WHAT IS REQUIRED: Each line below is to be copied exactly; images do not go into the copy.

[Saved data entries]
========================

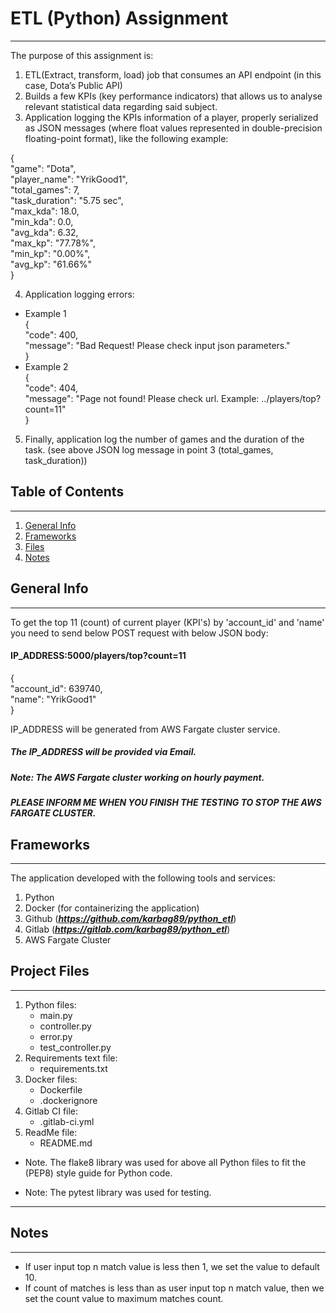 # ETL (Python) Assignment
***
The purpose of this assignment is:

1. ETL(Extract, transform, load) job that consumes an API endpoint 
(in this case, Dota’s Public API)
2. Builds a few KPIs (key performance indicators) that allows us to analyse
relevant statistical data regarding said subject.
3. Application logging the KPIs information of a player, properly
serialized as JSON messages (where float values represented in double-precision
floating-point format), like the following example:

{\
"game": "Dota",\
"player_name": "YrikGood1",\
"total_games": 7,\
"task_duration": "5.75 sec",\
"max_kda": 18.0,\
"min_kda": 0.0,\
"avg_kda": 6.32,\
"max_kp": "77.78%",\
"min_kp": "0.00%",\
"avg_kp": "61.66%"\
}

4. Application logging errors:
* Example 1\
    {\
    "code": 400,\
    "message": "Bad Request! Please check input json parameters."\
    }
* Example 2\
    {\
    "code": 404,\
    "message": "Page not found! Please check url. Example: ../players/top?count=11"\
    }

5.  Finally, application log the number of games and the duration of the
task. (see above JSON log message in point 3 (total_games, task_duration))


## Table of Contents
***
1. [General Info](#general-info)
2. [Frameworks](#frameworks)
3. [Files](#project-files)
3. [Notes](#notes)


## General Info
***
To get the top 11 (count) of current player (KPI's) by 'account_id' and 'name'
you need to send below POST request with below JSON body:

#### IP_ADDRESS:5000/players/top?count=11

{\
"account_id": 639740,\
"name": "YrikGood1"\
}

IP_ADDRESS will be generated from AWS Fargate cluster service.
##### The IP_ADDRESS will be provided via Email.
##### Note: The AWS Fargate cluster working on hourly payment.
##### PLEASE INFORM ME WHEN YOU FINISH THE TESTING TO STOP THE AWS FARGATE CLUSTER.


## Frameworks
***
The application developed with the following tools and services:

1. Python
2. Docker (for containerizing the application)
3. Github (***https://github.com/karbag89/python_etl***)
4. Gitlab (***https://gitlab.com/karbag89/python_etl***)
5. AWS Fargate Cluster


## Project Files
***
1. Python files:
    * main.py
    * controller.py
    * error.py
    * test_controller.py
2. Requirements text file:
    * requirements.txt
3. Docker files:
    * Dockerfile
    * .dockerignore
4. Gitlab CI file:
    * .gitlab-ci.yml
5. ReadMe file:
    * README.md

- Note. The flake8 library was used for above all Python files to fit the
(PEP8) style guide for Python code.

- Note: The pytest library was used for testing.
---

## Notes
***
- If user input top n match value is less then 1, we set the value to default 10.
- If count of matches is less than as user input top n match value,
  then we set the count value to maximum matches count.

========================

EXERCISE ANSWER:
 # ETL (Python) Assignment
***
The purpose of this assignment is:

1. ETL(Extract, transform, load) job that consumes an API endpoint 
(in this case, Dota’s Public API)
2. Builds a few KPIs (key performance indicators) that allows us to analyse
relevant statistical data regarding said subject.
3. Application logging the KPIs information of a player, properly
serialized as JSON messages (where float values represented in double-precision
floating-point format), like the following example:

{\
"game": "Dota",\
"player_name": "YrikGood1",\
"total_games": 7,\
"task_duration": "5.75 sec",\
"max_kda": 18.0,\
"min_kda": 0.0,\
"avg_kda": 6.32,\
"max_kp": "77.78%",\
"min_kp": "0.00%",\
"avg_kp": "61.66%"\
}

4. Application logging errors:
* Example 1\
    {\
    "code": 400,\
    "message": "Bad Request! Please check input json parameters."\
    }
* Example 2\
    {\
    "code": 404,\
    "message": "Page not found! Please check url. Example: ../players/top?count=11"\
    }

5.  Finally, application log the number of games and the duration of the
task. (see above JSON log message in point 3 (total_games, task_duration))


## Table of Contents
***
1. [General Info](#general-info)
2. [Frameworks](#frameworks)
3. [Files](#project-files)
3. [Notes](#notes)


## General Info
***
To get the top 11 (count) of current player (KPI's) by 'account_id' and 'name'
you need to send below POST request with below JSON body:

#### IP_ADDRESS:5000/players/top?count=11

{\
"account_id": 639740,\
"name": "YrikGood1"\
}

IP_ADDRESS will be generated from AWS Fargate cluster service.
##### The IP_ADDRESS will be provided via Email.
##### Note: The AWS Fargate cluster working on hourly payment.
##### PLEASE INFORM ME WHEN YOU FINISH THE TESTING TO STOP THE AWS FARGATE CLUSTER.


## Frameworks
***
The application developed with the following tools and services:

1. Python
2. Docker (for containerizing the application)
3. Github (***https://github.com/karbag89/python_etl***)
4. Gitlab (***https://gitlab.com/karbag89/python_etl***)
5. AWS Fargate Cluster


## Project Files
***
1. Python files:
    * main.py
    * controller.py
    * error.py
    * test_controller.py
2. Requirements text file:
    * requirements.txt
3. Docker files:
    * Dockerfile
    * .dockerignore
4. Gitlab CI file:
    * .gitlab-ci.yml
5. ReadMe file:
    * README.md

- Note. The flake8 library was used for above all Python files to fit the
(PEP8) style guide for Python code.

- Note: The pytest library was used for testing.
---

## Notes
***
- If user input top n match value is less then 1, we set the value to default 10.
- If count of matches is less than as user input top n match value,
  then we set the count value to maximum matches count.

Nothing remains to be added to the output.